The People of the State of New York, Respondent, v. Calvin Williams, Defendant–Appellant.

Reset A A Font size: Print

Supreme Court, Appellate Division, First Department, New York.

The People of the State of New York, Respondent, v. Calvin Williams, Defendant–Appellant.

1353 5

Decided: November 20, 2014

Tom, J.P., Friedman, Andrias, Feinman, Kapnick, JJ. Seymour W. James Jr., Legal Aid Society, New York (David Crow of counsel), and Dechert LLP, New York (L. Danielle Toaltoan of counsel), for appellant. Cyrus R. Vance, Jr., District Attorney, New York (Andrew E. Seewald of counsel), for respondent.

_

Judgment, Supreme Court, New York County (Daniel P. Conviser, J.), rendered November 30, 2010, as amended March 3, 2011, convicting defendant, after a jury trial, of robbery in the third degree, and sentencing him to a term of 12/323 to 5 years, unanimously affirmed.

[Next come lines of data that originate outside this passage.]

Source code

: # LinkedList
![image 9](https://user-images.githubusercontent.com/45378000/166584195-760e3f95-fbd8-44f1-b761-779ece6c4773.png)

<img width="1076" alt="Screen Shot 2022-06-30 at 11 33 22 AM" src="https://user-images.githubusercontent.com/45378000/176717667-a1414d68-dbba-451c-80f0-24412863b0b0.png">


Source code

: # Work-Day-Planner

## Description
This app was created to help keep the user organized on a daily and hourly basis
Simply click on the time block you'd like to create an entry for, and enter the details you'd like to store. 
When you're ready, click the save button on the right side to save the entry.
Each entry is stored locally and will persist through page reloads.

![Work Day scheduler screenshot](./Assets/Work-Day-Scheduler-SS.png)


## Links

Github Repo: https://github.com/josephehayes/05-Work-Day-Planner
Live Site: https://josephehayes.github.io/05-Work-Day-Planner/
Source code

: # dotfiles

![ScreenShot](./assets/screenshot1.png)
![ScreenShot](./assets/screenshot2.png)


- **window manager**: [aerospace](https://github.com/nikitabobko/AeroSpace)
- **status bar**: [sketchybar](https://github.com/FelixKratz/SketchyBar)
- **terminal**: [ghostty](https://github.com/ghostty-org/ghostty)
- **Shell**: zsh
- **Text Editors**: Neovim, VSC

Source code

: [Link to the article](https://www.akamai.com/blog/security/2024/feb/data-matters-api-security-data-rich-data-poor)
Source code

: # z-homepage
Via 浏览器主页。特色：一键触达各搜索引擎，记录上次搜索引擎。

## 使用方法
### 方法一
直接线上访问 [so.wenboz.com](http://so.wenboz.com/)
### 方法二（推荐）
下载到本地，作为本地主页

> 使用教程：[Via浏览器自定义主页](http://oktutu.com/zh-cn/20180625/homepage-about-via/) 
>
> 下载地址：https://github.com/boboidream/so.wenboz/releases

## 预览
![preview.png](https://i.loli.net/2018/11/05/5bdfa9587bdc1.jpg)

The verdict was supported by legally sufficient evidence and was not against the weight of the evidence (see People v. Danielson, 9 NY3d 342, 348–349 [2007] ).   The evidence established that defendant threatened the use of force in the course of committing larceny (Penal Law §§ 160.00;  160.05).  “The obvious implication of a remark such as ‘do as I say and nothing will happen’ is that, should the speaker not be obeyed, something untoward would in fact happen.”  (People v. Zagorski, 135 A.D.2d 594, 595 [2d Dept 1987] ).   Here, defendant made several such threatening remarks or gestures, including announcing that he was committing a robbery, warning store employees not to call the police or “make [defendant] do something,” and making references to a possible firearm.   Although some of defendant's behavior was unusual, he was clearly conveying a threat to use immediate force if the victims offered any resistance.   The evidence fails to support inferences that defendant was actually disclaiming any intent to use a firearm or other force, or that he really meant larceny when he referred to robbery.

The court properly granted the People's request to charge third-degree robbery as a lesser included offense of second-degree robbery (Penal Law § 160.10[2] [b] ), since there was a reasonable view of the evidence that defendant forcibly stole property without displaying what appeared to be a firearm.   There was a reasonable view that, while defendant may have made a verbal threat to use a firearm, his conduct failed to satisfy the “display” element, as delineated in People v. Lopez (73 N.Y.2d 214 [1989] ).

The court properly denied defendant's motion to suppress the stolen property recovered from his bag.   The police had probable cause to arrest defendant when, within minutes, an eyewitness to the robbery identified defendant as the perpetrator.   Based on the totality of the information in their possession, including a radio communication, the police could have reasonably inferred that they were speaking with a victim or witness with personal knowledge of a violent crime, who was identifying defendant as the perpetrator (see e. g. People v. Ransdell, 254 A.D.2d 63 [1st Dept 1998], lv denied 92 N.Y.2d 1037 [1998] ).   The search of the bag was justified by exigent circumstances (see People v. Jimenez, 22 NY3d 717 [2014];  People v. Smith, 59 N.Y.2d 454, 458–459 [1983] ), including the presence of the bag in the grabbable area of the unhandcuffed defendant, the violent nature of the crime, and specific reason to believe that the bag contained a weapon.

THIS CONSTITUTES THE DECISION AND ORDER

OF THE SUPREME COURT, APPELLATE DIVISION, FIRST DEPARTMENT.